The first picture in this post was an awesome sunset as seen from the foothills of Herriman, Utah just off the end of the cul-de-sac I live on. Yes, that's right, I stepped off of my front porch into a vacant lot and the end of the street, and this is what it looked like. Awesome. Someday that vacant lot is going to be destroyed as a house gets built on top of it, but until then I will continue to enjoy taking pictures that look like I am out in a desert in the middle of nowhere. The thing I like best about landscape photography is the way it has made me appreciate the beauty of the world around me so much more. This shot was taken with my Canon 60D, Tokina 11-16mm f/2.8, at 16mm, ISO 100, f/8, and 7 bracketed shots with a shutter speed between 1/30 and 1/4 second. The camera was on my Induro tripod and with this one I lowered the tripod as low as it could get so that I could have the composition I wanted. I used the Magic Lantern firmware on the SD card to do the bracketed shots. I always shoot RAW so that I can have a better chance at fixing my mistakes than JPEGs. I merged the 7 shots together into one with Photomatix Pro, had to do a little deghosting around the clouds because they were moving fast. Then I used Lightroom to sharpen, reduce noise, and adjust the luminance and saturation of a few colors. I think this is my favorite shot for July 2014.

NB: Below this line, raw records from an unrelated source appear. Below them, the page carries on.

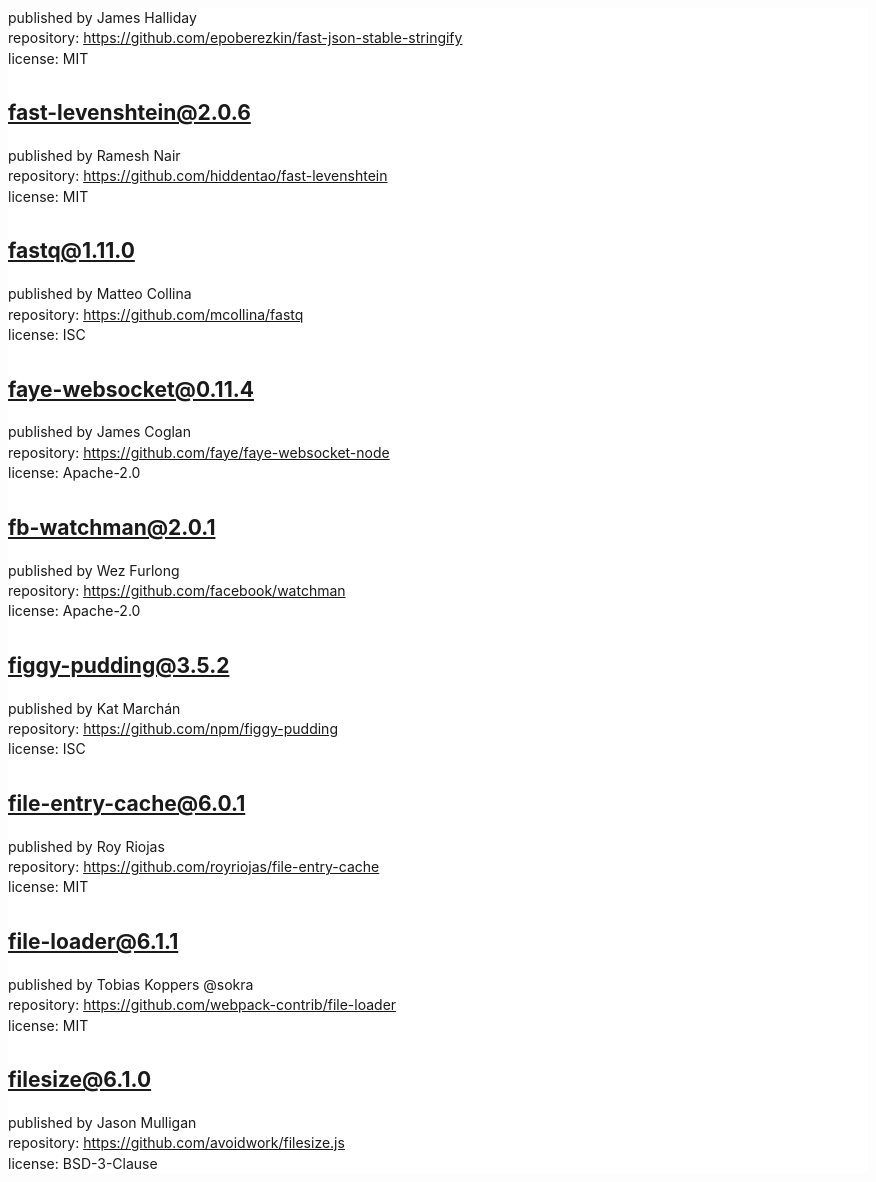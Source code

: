 published by James Halliday   
repository: https://github.com/epoberezkin/fast-json-stable-stringify   
license: MIT

## fast-levenshtein@2.0.6

published by Ramesh Nair   
repository: https://github.com/hiddentao/fast-levenshtein   
license: MIT

## fastq@1.11.0

published by Matteo Collina   
repository: https://github.com/mcollina/fastq   
license: ISC

## faye-websocket@0.11.4

published by James Coglan   
repository: https://github.com/faye/faye-websocket-node   
license: Apache-2.0

## fb-watchman@2.0.1

published by Wez Furlong   
repository: https://github.com/facebook/watchman   
license: Apache-2.0

## figgy-pudding@3.5.2

published by Kat Marchán   
repository: https://github.com/npm/figgy-pudding   
license: ISC

## file-entry-cache@6.0.1

published by Roy Riojas   
repository: https://github.com/royriojas/file-entry-cache   
license: MIT

## file-loader@6.1.1

published by Tobias Koppers @sokra   
repository: https://github.com/webpack-contrib/file-loader   
license: MIT

## filesize@6.1.0

published by Jason Mulligan   
repository: https://github.com/avoidwork/filesize.js   
license: BSD-3-Clause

The next shot in this post was again taken from the empty lot at the end of the cul-de-sac, but facing the east now instead of the west as in the first shot. Canon 60D, Tokina 11-16mm f/2.8 lens at 16mm, f/11, ISO 100, and a shutter speed of 10 seconds (not 1/10th of a second). The camera was on my Induro tripod, setup as high as I could go with it, tring to get it to point downward on things just a bit. I think it would be better to get the camera even higher (something I should try next year). I used a remote shutter release cable to make sure I didn't vibrate the camera jamming down the shutter button. I imported all of the RAW shots into Lightroom, lowered the highlights, raised the shadows (a hair), increased the clarity and vibrance, reduced noise, added quite a bit of sharpening. Finally, this is actually 11 different pictures, the fireworks weren't all coordinated like this to be exploding at the same time. I exported them from Lightroom into Photoshop as layers. Then I chose which photo I wanted as the base layer and stacked all the others on top, changing the layer effect of all the rest from "Normal" to "Lighten". You should try this, it makes all the fireworks from the 11 photos come popping through like magic. Awesome effect I haven't ever used until this year.
Fireworks WarThe neighbors just down the foothill from us were having a fireworks war that made for a great time for me an my family Finally, this last fireworks shot was done with nearly an identical setup as the first one, except the lens was at a little bit wider focal length of 11mm. 11 different shots again (not anything magic to 11, just happened to be 11 good fireworks shots that worked).
Overall I am pretty happy with my shots from the 4th of July this year. In Utah we have another holiday where we try to burn down the state using fireworks on the 24th of July, so I'll get another chance to try some other things out then. Let me know if you like these shots and if you found any of the information in how I got the shots helpful.